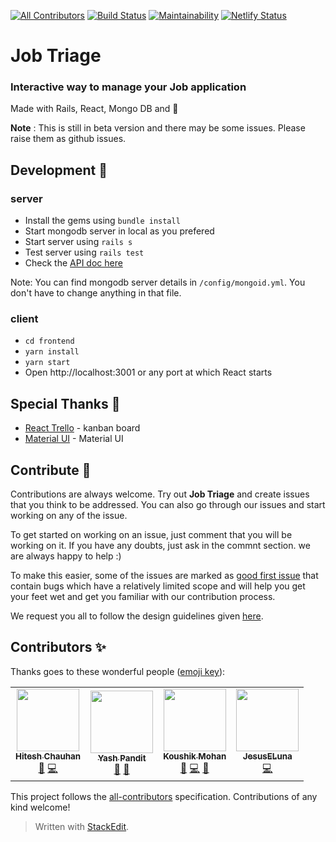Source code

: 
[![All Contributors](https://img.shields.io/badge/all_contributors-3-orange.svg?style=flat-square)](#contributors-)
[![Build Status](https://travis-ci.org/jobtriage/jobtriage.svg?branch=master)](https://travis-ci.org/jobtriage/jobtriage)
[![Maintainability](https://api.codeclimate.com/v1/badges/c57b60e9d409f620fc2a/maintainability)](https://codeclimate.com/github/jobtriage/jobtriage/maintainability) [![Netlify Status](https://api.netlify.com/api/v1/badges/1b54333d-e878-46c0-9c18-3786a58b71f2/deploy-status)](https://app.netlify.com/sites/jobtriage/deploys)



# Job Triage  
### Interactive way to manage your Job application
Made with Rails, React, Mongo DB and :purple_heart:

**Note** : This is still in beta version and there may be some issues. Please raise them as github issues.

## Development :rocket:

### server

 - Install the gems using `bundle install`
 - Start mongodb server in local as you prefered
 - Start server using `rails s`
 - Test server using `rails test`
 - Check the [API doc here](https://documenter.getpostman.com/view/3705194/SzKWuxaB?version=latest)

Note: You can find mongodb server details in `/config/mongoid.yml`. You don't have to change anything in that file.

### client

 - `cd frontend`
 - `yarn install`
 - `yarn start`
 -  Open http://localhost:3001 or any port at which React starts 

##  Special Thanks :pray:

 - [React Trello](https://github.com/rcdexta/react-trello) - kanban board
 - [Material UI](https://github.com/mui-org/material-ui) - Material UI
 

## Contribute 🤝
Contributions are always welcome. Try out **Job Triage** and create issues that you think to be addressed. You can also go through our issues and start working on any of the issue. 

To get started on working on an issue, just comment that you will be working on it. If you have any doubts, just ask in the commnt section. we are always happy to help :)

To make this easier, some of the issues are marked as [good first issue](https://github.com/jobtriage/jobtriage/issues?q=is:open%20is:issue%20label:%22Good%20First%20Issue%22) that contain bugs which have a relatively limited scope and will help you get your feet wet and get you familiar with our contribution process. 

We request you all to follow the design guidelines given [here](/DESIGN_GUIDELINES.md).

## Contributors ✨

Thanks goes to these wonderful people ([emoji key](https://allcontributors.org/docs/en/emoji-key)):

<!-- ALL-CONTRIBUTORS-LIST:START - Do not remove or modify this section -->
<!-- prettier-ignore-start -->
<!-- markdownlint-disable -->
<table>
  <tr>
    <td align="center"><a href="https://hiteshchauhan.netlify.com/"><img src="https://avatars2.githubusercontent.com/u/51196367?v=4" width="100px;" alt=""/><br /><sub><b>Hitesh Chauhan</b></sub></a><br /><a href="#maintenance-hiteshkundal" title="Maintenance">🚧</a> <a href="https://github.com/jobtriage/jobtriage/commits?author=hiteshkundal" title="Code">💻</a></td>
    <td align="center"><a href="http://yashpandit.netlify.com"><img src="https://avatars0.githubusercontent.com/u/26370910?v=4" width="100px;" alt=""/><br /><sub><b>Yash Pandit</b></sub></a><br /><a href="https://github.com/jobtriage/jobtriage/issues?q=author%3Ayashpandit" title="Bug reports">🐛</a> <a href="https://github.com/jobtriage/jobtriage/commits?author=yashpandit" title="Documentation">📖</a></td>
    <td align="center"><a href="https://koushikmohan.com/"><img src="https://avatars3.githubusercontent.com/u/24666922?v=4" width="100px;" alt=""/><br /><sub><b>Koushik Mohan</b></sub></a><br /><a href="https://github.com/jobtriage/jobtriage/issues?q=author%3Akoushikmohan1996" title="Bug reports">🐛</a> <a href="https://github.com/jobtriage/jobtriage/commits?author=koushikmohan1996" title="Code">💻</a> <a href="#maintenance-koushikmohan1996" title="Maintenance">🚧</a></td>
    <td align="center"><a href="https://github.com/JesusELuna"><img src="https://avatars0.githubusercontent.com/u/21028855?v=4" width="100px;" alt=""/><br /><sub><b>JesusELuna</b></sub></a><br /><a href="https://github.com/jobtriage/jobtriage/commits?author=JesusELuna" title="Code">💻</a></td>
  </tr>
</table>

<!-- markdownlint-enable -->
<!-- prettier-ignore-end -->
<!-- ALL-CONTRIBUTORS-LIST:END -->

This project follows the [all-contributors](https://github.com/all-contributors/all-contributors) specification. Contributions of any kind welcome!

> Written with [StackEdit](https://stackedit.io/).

***

Task item: Return, from the entries, each line that holds "maintenance".

Task output:
    <td align="center"><a href="https://hiteshchauhan.netlify.com/"><img src="https://avatars2.githubusercontent.com/u/51196367?v=4" width="100px;" alt=""/><br /><sub><b>Hitesh Chauhan</b></sub></a><br /><a href="#maintenance-hiteshkundal" title="Maintenance">🚧</a> <a href="https://github.com/jobtriage/jobtriage/commits?author=hiteshkundal" title="Code">💻</a></td>
    <td align="center"><a href="https://koushikmohan.com/"><img src="https://avatars3.githubusercontent.com/u/24666922?v=4" width="100px;" alt=""/><br /><sub><b>Koushik Mohan</b></sub></a><br /><a href="https://github.com/jobtriage/jobtriage/issues?q=author%3Akoushikmohan1996" title="Bug reports">🐛</a> <a href="https://github.com/jobtriage/jobtriage/commits?author=koushikmohan1996" title="Code">💻</a> <a href="#maintenance-koushikmohan1996" title="Maintenance">🚧</a></td>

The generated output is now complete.